Gold = answers. These are the exact tables BI tools or ML features consume.
4. SQL Insights (Databricks SQL / Notebook %sql magic)
-- Create SQL views over Gold for analysts (optional)
CREATE OR REPLACE TEMP VIEW gold_daily AS
SELECT * FROM delta.'/tmp/demo_retail/gold/metrics/daily_by_channel';
CREATE OR REPLACE TEMP VIEW gold_top_skus AS
SELECT * FROM delta.'/tmp/demo_retail/gold/metrics/top_skus';
-- Example insights
SELECT order_date, channel, revenue, orders, units
FROM gold_daily
ORDER BY order_date, channel;
SELECT sku, revenue, units, orders
FROM gold_top_skus
LIMIT 10;
Tip: In Unity Catalog environments, prefer catalog.schema.table names rather than paths, e.g., CREATE TABLE retail.gold.daily_by_channel USING DELTA LOCATION '...'.
5. Orchestrate & Operationalize (Jobs/Workflows)
Notebook Tasks:
Task A (Bronze load) → Task B (Silver clean) → Task C (Gold aggregates).
Schedule: Hourly / Daily.
Retries & Alerts: Set retry policy, email/Slack on failure.
Parameters: Pass ingest_date, source_path to notebooks for reusability.
6. Performance & Governance touches
Performance: OPTIMIZE ... ZORDER BY (order_date, sku) on big tables; cache hot Silver tables.

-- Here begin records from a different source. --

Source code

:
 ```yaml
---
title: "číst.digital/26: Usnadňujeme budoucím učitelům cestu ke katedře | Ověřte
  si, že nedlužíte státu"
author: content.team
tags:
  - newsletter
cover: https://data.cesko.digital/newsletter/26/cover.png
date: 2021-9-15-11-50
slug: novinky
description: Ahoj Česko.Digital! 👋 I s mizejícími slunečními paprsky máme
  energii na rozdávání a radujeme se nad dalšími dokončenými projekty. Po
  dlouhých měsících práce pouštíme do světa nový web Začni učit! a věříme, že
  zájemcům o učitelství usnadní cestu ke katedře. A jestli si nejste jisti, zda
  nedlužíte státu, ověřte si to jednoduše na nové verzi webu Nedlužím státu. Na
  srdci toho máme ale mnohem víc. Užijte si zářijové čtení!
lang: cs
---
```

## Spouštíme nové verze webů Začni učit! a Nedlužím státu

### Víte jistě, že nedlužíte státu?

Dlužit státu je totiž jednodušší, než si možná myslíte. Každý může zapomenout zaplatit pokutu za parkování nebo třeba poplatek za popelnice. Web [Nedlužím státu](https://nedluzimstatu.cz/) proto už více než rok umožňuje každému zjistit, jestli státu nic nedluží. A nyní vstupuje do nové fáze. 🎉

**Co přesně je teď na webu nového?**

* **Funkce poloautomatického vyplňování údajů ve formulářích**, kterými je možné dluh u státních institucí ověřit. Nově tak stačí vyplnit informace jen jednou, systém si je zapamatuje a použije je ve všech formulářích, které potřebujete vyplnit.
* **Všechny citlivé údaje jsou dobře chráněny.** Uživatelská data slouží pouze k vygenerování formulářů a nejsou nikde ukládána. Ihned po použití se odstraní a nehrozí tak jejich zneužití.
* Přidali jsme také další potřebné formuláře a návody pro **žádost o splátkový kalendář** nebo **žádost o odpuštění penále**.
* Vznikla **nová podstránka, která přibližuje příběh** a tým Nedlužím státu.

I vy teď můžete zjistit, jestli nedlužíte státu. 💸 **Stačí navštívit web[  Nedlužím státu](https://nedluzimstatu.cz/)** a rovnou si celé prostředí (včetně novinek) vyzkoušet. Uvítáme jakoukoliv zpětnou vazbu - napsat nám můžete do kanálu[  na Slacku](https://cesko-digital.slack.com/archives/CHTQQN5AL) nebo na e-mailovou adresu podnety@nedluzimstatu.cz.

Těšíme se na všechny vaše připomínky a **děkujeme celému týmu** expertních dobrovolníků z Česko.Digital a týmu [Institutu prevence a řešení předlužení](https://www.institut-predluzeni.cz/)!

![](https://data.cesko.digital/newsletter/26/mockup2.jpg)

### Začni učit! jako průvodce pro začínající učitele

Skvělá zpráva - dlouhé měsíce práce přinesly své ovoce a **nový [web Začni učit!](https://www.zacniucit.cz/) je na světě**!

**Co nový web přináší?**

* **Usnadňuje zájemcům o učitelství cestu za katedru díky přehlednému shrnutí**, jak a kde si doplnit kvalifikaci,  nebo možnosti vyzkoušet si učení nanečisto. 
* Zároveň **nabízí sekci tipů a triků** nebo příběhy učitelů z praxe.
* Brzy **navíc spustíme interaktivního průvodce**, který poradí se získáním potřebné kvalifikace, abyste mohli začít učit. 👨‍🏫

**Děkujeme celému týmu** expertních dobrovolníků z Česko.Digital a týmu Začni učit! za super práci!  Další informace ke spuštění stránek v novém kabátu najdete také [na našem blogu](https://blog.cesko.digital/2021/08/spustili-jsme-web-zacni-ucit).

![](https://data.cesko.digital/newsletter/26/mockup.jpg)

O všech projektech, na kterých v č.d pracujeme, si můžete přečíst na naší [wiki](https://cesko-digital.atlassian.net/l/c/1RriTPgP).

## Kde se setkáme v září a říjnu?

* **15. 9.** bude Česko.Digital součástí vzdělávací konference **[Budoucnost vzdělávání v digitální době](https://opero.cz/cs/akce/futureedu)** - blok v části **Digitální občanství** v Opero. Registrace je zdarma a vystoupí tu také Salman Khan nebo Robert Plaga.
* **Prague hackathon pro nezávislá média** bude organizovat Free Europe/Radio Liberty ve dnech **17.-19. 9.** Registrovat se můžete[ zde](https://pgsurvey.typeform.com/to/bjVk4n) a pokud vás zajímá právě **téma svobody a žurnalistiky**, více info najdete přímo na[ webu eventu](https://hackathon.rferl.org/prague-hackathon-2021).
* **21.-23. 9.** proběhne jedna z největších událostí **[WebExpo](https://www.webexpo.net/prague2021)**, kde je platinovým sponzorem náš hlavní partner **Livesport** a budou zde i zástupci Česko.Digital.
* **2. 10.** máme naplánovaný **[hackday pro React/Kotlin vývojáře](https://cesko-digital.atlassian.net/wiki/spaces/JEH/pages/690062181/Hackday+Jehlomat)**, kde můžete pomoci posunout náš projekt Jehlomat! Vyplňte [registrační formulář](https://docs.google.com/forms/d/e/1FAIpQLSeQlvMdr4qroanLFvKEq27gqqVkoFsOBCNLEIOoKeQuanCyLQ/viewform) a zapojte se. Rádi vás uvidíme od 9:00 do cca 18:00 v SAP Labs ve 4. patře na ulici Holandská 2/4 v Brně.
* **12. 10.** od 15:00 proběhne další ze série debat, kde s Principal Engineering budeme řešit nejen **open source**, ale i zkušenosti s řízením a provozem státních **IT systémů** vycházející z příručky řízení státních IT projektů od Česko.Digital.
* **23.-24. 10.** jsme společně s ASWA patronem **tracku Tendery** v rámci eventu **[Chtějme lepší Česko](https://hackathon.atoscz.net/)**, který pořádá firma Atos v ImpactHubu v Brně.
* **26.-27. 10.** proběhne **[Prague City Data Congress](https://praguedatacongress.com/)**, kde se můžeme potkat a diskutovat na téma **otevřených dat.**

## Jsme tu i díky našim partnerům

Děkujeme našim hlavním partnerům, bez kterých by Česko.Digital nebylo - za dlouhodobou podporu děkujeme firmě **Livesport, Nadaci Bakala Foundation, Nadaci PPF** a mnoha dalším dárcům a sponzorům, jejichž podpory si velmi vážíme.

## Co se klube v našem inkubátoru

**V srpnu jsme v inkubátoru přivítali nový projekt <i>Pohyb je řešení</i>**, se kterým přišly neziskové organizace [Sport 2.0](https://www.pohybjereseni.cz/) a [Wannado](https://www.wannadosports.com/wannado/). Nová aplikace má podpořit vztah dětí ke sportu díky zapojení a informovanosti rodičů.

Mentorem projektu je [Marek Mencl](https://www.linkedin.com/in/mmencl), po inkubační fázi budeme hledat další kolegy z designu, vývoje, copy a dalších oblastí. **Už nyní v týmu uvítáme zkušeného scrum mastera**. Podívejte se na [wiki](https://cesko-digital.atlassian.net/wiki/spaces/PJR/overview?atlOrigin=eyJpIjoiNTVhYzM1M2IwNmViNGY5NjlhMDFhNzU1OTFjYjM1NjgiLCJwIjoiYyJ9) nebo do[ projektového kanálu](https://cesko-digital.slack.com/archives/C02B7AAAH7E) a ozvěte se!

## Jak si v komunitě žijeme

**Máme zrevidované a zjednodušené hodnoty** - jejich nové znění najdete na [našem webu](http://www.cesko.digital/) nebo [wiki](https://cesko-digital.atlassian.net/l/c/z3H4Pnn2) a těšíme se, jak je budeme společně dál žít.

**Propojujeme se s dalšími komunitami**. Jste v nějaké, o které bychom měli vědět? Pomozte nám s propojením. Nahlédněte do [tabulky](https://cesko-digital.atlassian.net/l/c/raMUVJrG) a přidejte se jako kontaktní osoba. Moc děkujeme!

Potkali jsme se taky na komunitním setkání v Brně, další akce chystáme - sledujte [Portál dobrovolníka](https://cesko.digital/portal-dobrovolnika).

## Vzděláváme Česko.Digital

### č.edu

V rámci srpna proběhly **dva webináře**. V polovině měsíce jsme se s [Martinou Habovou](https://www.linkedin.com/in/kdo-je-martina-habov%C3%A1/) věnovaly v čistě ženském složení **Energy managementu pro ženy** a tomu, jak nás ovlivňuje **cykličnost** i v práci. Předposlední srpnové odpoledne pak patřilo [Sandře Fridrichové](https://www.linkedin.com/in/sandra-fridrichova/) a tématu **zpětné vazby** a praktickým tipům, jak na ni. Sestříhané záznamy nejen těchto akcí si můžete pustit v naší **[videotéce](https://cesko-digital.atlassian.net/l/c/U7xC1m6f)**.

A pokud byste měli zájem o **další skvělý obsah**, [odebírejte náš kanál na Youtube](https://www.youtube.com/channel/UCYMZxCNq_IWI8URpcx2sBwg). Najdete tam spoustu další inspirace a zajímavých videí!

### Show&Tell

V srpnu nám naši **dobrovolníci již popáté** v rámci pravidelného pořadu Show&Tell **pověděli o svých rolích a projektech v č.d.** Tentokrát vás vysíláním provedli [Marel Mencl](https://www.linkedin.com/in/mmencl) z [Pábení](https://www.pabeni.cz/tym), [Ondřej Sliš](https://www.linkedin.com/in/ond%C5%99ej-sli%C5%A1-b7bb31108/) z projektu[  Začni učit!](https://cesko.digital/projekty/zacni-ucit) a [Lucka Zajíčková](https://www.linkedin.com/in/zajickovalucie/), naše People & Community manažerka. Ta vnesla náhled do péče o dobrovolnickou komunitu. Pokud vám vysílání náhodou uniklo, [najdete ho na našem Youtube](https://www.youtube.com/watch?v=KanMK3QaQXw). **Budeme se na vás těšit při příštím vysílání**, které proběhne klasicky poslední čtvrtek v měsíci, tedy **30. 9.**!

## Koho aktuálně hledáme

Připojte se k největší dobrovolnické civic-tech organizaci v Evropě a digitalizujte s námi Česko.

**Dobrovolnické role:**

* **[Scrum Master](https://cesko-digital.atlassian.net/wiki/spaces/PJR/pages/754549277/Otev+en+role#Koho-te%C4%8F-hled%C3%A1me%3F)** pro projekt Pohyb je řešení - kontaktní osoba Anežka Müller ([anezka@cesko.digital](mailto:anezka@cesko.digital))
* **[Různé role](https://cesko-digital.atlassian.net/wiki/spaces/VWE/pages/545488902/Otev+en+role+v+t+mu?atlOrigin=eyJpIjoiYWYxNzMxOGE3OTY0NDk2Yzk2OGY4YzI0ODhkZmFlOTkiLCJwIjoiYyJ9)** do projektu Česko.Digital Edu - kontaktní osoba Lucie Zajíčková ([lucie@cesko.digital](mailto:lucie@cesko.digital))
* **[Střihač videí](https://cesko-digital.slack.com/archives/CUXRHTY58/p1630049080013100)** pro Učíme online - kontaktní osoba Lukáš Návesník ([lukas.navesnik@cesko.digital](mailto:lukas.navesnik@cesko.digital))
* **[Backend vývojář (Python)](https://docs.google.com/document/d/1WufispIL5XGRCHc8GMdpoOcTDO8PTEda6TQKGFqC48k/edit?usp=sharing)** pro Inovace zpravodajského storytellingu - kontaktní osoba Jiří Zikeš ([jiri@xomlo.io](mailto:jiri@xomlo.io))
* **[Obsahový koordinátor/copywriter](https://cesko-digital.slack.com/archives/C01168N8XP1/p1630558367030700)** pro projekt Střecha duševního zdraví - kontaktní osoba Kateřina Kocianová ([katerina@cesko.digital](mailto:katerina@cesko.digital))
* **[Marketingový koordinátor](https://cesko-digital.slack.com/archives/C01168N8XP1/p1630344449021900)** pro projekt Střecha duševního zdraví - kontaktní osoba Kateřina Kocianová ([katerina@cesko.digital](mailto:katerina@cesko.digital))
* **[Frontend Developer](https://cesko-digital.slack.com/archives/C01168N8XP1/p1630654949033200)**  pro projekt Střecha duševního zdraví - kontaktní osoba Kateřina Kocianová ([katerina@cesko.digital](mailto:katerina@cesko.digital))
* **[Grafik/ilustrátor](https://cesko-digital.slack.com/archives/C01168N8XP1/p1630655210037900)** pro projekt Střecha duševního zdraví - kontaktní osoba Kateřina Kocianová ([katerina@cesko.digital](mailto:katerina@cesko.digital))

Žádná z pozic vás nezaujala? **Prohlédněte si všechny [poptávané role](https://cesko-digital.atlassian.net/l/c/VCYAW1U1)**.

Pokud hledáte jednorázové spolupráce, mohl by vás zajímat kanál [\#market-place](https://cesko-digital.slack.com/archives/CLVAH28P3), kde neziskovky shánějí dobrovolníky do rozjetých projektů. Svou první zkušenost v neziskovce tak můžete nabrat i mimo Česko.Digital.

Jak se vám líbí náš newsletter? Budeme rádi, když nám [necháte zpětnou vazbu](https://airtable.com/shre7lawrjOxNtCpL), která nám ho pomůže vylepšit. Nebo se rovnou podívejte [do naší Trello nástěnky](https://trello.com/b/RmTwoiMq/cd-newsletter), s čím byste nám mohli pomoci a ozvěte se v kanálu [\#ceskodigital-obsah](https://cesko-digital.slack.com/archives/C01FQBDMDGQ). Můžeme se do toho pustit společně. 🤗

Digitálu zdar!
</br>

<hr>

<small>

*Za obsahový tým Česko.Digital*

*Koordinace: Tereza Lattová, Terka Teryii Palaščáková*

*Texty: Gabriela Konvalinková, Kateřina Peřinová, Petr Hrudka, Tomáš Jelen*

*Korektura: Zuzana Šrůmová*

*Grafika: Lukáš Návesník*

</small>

Cost: Use job clusters + auto-termination.
Governance: Put tables under Unity Catalog; grant SELECT to analyst groups; track lineage.
Bonus: Equivalent SQL Pattern (quick view)
-- Bronze → Silver in pure SQL (Delta tables)
CREATE OR REPLACE TABLE silver_orders AS
SELECT
order_id,
to_timestamp(order_ts, 'yyyy-MM-dd HH:mm:ss') AS order_ts,
customer_id,
sku,
qty,
unit_price,
initcap(status) AS status_std,
qty * unit_price AS line_amount
FROM delta.'/tmp/demo_retail/bronze/orders';
-- Dedup & filter
CREATE OR REPLACE TABLE silver_orders_curated AS
WITH ranked AS (
SELECT *,
row_number() OVER (PARTITION BY order_id ORDER BY order_ts DESC) AS rn
FROM silver_orders
)
SELECT * FROM ranked WHERE rn = 1 AND status_std = 'Completed';
-- Gold aggregates
CREATE OR REPLACE TABLE gold_daily_by_channel AS
SELECT
date(order_ts) AS order_date,
channel,
sum(line_amount) AS revenue,
count(DISTINCT order_id) AS orders,
sum(qty) AS units
FROM silver_orders_curated
GROUP BY date(order_ts), channel;